[TASK] Return each record word for word and omit the pictures.

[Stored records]
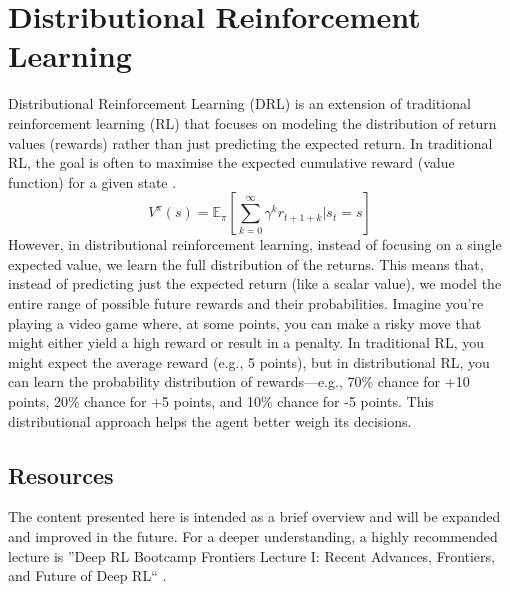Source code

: \section{Distributional Reinforcement Learning}
Distributional Reinforcement Learning (DRL) is an extension of traditional reinforcement 
learning (RL) that focuses on modeling the distribution of return values (rewards) rather 
than just predicting the expected return.\newline
In traditional RL, the goal is often to maximise the expected cumulative reward (value function) for a given state . $$V ^\pi(s) = \mathbb{E}_\pi\left[\sum_{k=0}^\infty\gamma^k r_{t+1+k}|s_t=s\right]$$
However, in distributional reinforcement learning, instead of focusing on a single expected 
value, we learn the full distribution of the returns. This means that, instead of predicting 
just the expected return (like a scalar value), we model the entire range of possible future 
rewards and their probabilities. \newline
Imagine you're playing a video game where, at some points, you can make a risky move that 
might either yield a high reward or result in a penalty. In traditional RL, you might expect 
the average reward (e.g., 5 points), but in distributional RL, you can learn the probability 
distribution of rewards—e.g., 70\% chance for +10 points, 20\% chance for +5 points, and 
10\% chance for -5 points. This distributional approach helps the agent better weigh its 
decisions.

\subsection{Resources}
The content presented here is intended as a brief overview and will be expanded and improved in the future. For a deeper 
understanding, a highly recommended lecture is ''Deep RL Bootcamp Frontiers Lecture I: Recent Advances, Frontiers, and 
Future of Deep RL`` \cite{DeepRlBootcamp}.




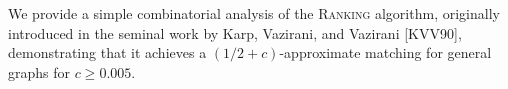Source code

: 
We provide a simple combinatorial analysis of the \textsc{Ranking} algorithm, originally introduced in the seminal work by Karp, Vazirani, and Vazirani [KVV90], demonstrating that it achieves a $(1/2 + c)$-approximate matching for general graphs for  $c \geq  0.005$.
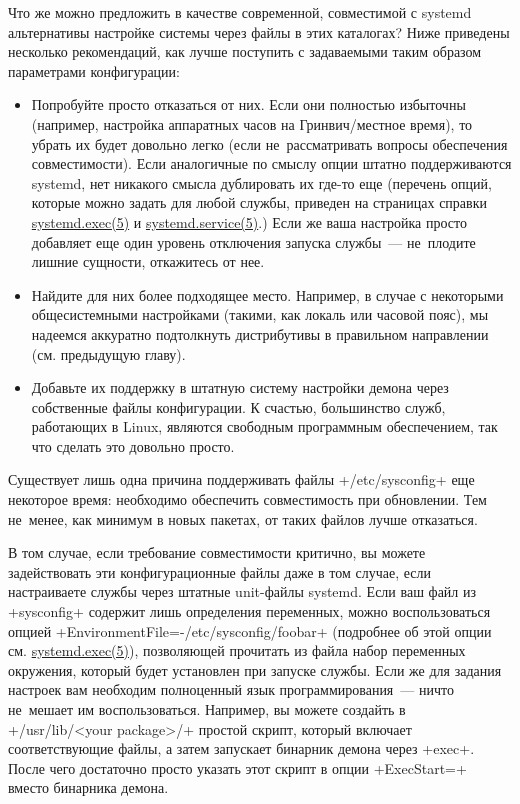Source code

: \documentclass[10pt,oneside,a4paper]{article}
\begin{document}
Что же можно предложить в качестве современной, совместимой с systemd
альтернативы настройке системы через файлы в этих каталогах? Ниже приведены
несколько рекомендаций, как лучше поступить с задаваемыми таким образом параметрами
конфигурации:
\begin{itemize}
	\item Попробуйте просто отказаться от них. Если они полностью избыточны (например,
		настройка аппаратных часов на Гринвич/местное время), то убрать
		их будет довольно легко (если не~рассматривать вопросы
		обеспечения совместимости). Если аналогичные по смыслу опции
		штатно поддерживаются systemd, нет никакого смысла дублировать
		их где-то еще (перечень опций, которые можно задать для любой
		службы, приведен на страницах справки
		\href{http://0pointer.de/public/systemd-man/systemd.exec.html}{systemd.exec(5)}
		и
		\href{http://0pointer.de/public/systemd-man/systemd.service.html}{systemd.service(5)}.)
		Если же ваша настройка просто добавляет еще один уровень
		отключения запуска службы~--- не~плодите лишние сущности,
		откажитесь от нее.
	\item Найдите для них более подходящее место. Например, в случае с
		некоторыми общесистемными настройками (такими, как локаль или
		часовой пояс), мы надеемся аккуратно подтолкнуть дистрибутивы в
		правильном направлении (см. предыдущую главу).
	\item Добавьте их поддержку в штатную систему настройки демона через
		собственные файлы конфигурации. К счастью, большинство служб,
		работающих в Linux, являются свободным программным обеспечением,
		так что сделать это довольно просто.
\end{itemize}

Существует лишь одна причина поддерживать файлы +/etc/sysconfig+ еще некоторое
время: необходимо обеспечить совместимость при обновлении. Тем не~менее, как
минимум в новых пакетах, от таких файлов лучше отказаться.

В том случае, если требование совместимости критично, вы можете задействовать
эти конфигурационные файлы даже в том случае, если настраиваете службы через
штатные unit-файлы systemd. Если ваш файл из +sysconfig+ содержит лишь
определения переменных, можно воспользоваться опцией
+EnvironmentFile=-/etc/sysconfig/foobar+ (подробнее об этой опции см.
\href{http://0pointer.de/public/systemd-man/systemd.exec.html}{systemd.exec(5)}),
позволяющей прочитать из файла набор переменных окружения, который будет
установлен при запуске службы. Если же для задания настроек вам необходим
полноценный язык программирования~--- ничто не~мешает им воспользоваться.
Например, вы можете создайть в +/usr/lib/<your package>/+ простой скрипт,
который включает соответствующие файлы, а затем запускает бинарник демона через
+exec+. После чего достаточно просто указать этот скрипт в опции +ExecStart=+
вместо бинарника демона.
\end{document}
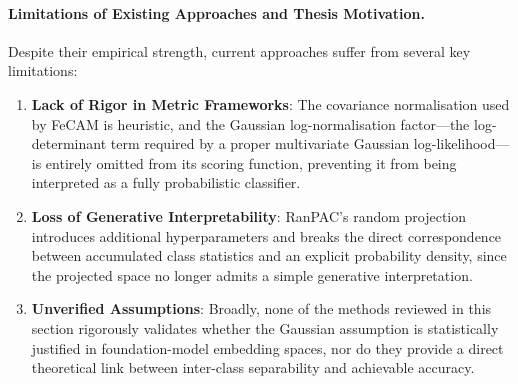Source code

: \paragraph{Limitations of Existing Approaches and Thesis Motivation.}
Despite their empirical strength, current approaches suffer from several key limitations:
\begin{enumerate}
	\item \textbf{Lack of Rigor in Metric Frameworks}: The covariance normalisation used by FeCAM is heuristic, and the Gaussian log-normalisation factor---the log-determinant term required by a proper multivariate Gaussian log-likelihood---is entirely omitted from its scoring function, preventing it from being interpreted as a fully probabilistic classifier.
	\item \textbf{Loss of Generative Interpretability}: RanPAC's random projection introduces additional hyperparameters and breaks the direct correspondence between accumulated class statistics and an explicit probability density, since the projected space no longer admits a simple generative interpretation.
	\item \textbf{Unverified Assumptions}: Broadly, none of the methods reviewed in this section rigorously validates whether the Gaussian assumption is statistically justified in foundation-model embedding spaces, nor do they provide a direct theoretical link between inter-class separability and achievable accuracy.
\end{enumerate}


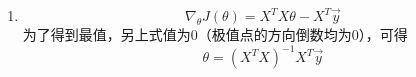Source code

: \begin{enumerate}
	\item 
	\begin{equation}
		\nabla_{\theta}J(\theta) = X^TX\theta - X^T \vec{y}
	\end{equation}
	为了得到最值，另上式值为0（极值点的方向倒数均为0），可得
	\begin{equation}
		\theta = (X^TX)^{-1}X^T\vec{y}
	\end{equation}






\end{enumerate}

[REPLY]
Source code

: \section{Distributional Reinforcement Learning}
Distributional Reinforcement Learning (DRL) is an extension of traditional reinforcement 
learning (RL) that focuses on modeling the distribution of return values (rewards) rather 
than just predicting the expected return.\newline
In traditional RL, the goal is often to maximise the expected cumulative reward (value function) for a given state . $$V ^\pi(s) = \mathbb{E}_\pi\left[\sum_{k=0}^\infty\gamma^k r_{t+1+k}|s_t=s\right]$$
However, in distributional reinforcement learning, instead of focusing on a single expected 
value, we learn the full distribution of the returns. This means that, instead of predicting 
just the expected return (like a scalar value), we model the entire range of possible future 
rewards and their probabilities. \newline
Imagine you're playing a video game where, at some points, you can make a risky move that 
might either yield a high reward or result in a penalty. In traditional RL, you might expect 
the average reward (e.g., 5 points), but in distributional RL, you can learn the probability 
distribution of rewards—e.g., 70\% chance for +10 points, 20\% chance for +5 points, and 
10\% chance for -5 points. This distributional approach helps the agent better weigh its 
decisions.

\subsection{Resources}
The content presented here is intended as a brief overview and will be expanded and improved in the future. For a deeper 
understanding, a highly recommended lecture is ''Deep RL Bootcamp Frontiers Lecture I: Recent Advances, Frontiers, and 
Future of Deep RL`` \cite{DeepRlBootcamp}.




Source code

: 
We provide a simple combinatorial analysis of the \textsc{Ranking} algorithm, originally introduced in the seminal work by Karp, Vazirani, and Vazirani [KVV90], demonstrating that it achieves a $(1/2 + c)$-approximate matching for general graphs for  $c \geq  0.005$.
Source code

: \documentclass[10pt,oneside,a4paper]{article}
\begin{document}
Что же можно предложить в качестве современной, совместимой с systemd
альтернативы настройке системы через файлы в этих каталогах? Ниже приведены
несколько рекомендаций, как лучше поступить с задаваемыми таким образом параметрами
конфигурации:
\begin{itemize}
	\item Попробуйте просто отказаться от них. Если они полностью избыточны (например,
		настройка аппаратных часов на Гринвич/местное время), то убрать
		их будет довольно легко (если не~рассматривать вопросы
		обеспечения совместимости). Если аналогичные по смыслу опции
		штатно поддерживаются systemd, нет никакого смысла дублировать
		их где-то еще (перечень опций, которые можно задать для любой
		службы, приведен на страницах справки
		\href{http://0pointer.de/public/systemd-man/systemd.exec.html}{systemd.exec(5)}
		и
		\href{http://0pointer.de/public/systemd-man/systemd.service.html}{systemd.service(5)}.)
		Если же ваша настройка просто добавляет еще один уровень
		отключения запуска службы~--- не~плодите лишние сущности,
		откажитесь от нее.
	\item Найдите для них более подходящее место. Например, в случае с
		некоторыми общесистемными настройками (такими, как локаль или
		часовой пояс), мы надеемся аккуратно подтолкнуть дистрибутивы в
		правильном направлении (см. предыдущую главу).
	\item Добавьте их поддержку в штатную систему настройки демона через
		собственные файлы конфигурации. К счастью, большинство служб,
		работающих в Linux, являются свободным программным обеспечением,
		так что сделать это довольно просто.
\end{itemize}

Существует лишь одна причина поддерживать файлы +/etc/sysconfig+ еще некоторое
время: необходимо обеспечить совместимость при обновлении. Тем не~менее, как
минимум в новых пакетах, от таких файлов лучше отказаться.

В том случае, если требование совместимости критично, вы можете задействовать
эти конфигурационные файлы даже в том случае, если настраиваете службы через
штатные unit-файлы systemd. Если ваш файл из +sysconfig+ содержит лишь
определения переменных, можно воспользоваться опцией
+EnvironmentFile=-/etc/sysconfig/foobar+ (подробнее об этой опции см.
\href{http://0pointer.de/public/systemd-man/systemd.exec.html}{systemd.exec(5)}),
позволяющей прочитать из файла набор переменных окружения, который будет
установлен при запуске службы. Если же для задания настроек вам необходим
полноценный язык программирования~--- ничто не~мешает им воспользоваться.
Например, вы можете создайть в +/usr/lib/<your package>/+ простой скрипт,
который включает соответствующие файлы, а затем запускает бинарник демона через
+exec+. После чего достаточно просто указать этот скрипт в опции +ExecStart=+
вместо бинарника демона.
\end{document}
Source code

: \paragraph{Limitations of Existing Approaches and Thesis Motivation.}
Despite their empirical strength, current approaches suffer from several key limitations:
\begin{enumerate}
	\item \textbf{Lack of Rigor in Metric Frameworks}: The covariance normalisation used by FeCAM is heuristic, and the Gaussian log-normalisation factor---the log-determinant term required by a proper multivariate Gaussian log-likelihood---is entirely omitted from its scoring function, preventing it from being interpreted as a fully probabilistic classifier.
	\item \textbf{Loss of Generative Interpretability}: RanPAC's random projection introduces additional hyperparameters and breaks the direct correspondence between accumulated class statistics and an explicit probability density, since the projected space no longer admits a simple generative interpretation.
	\item \textbf{Unverified Assumptions}: Broadly, none of the methods reviewed in this section rigorously validates whether the Gaussian assumption is statistically justified in foundation-model embedding spaces, nor do they provide a direct theoretical link between inter-class separability and achievable accuracy.
\end{enumerate}


Source code

: \begin{enumerate}
	\item 
	\begin{equation}
		\nabla_{\theta}J(\theta) = X^TX\theta - X^T \vec{y}
	\end{equation}
	为了得到最值，另上式值为0（极值点的方向倒数均为0），可得
	\begin{equation}
		\theta = (X^TX)^{-1}X^T\vec{y}
	\end{equation}






\end{enumerate}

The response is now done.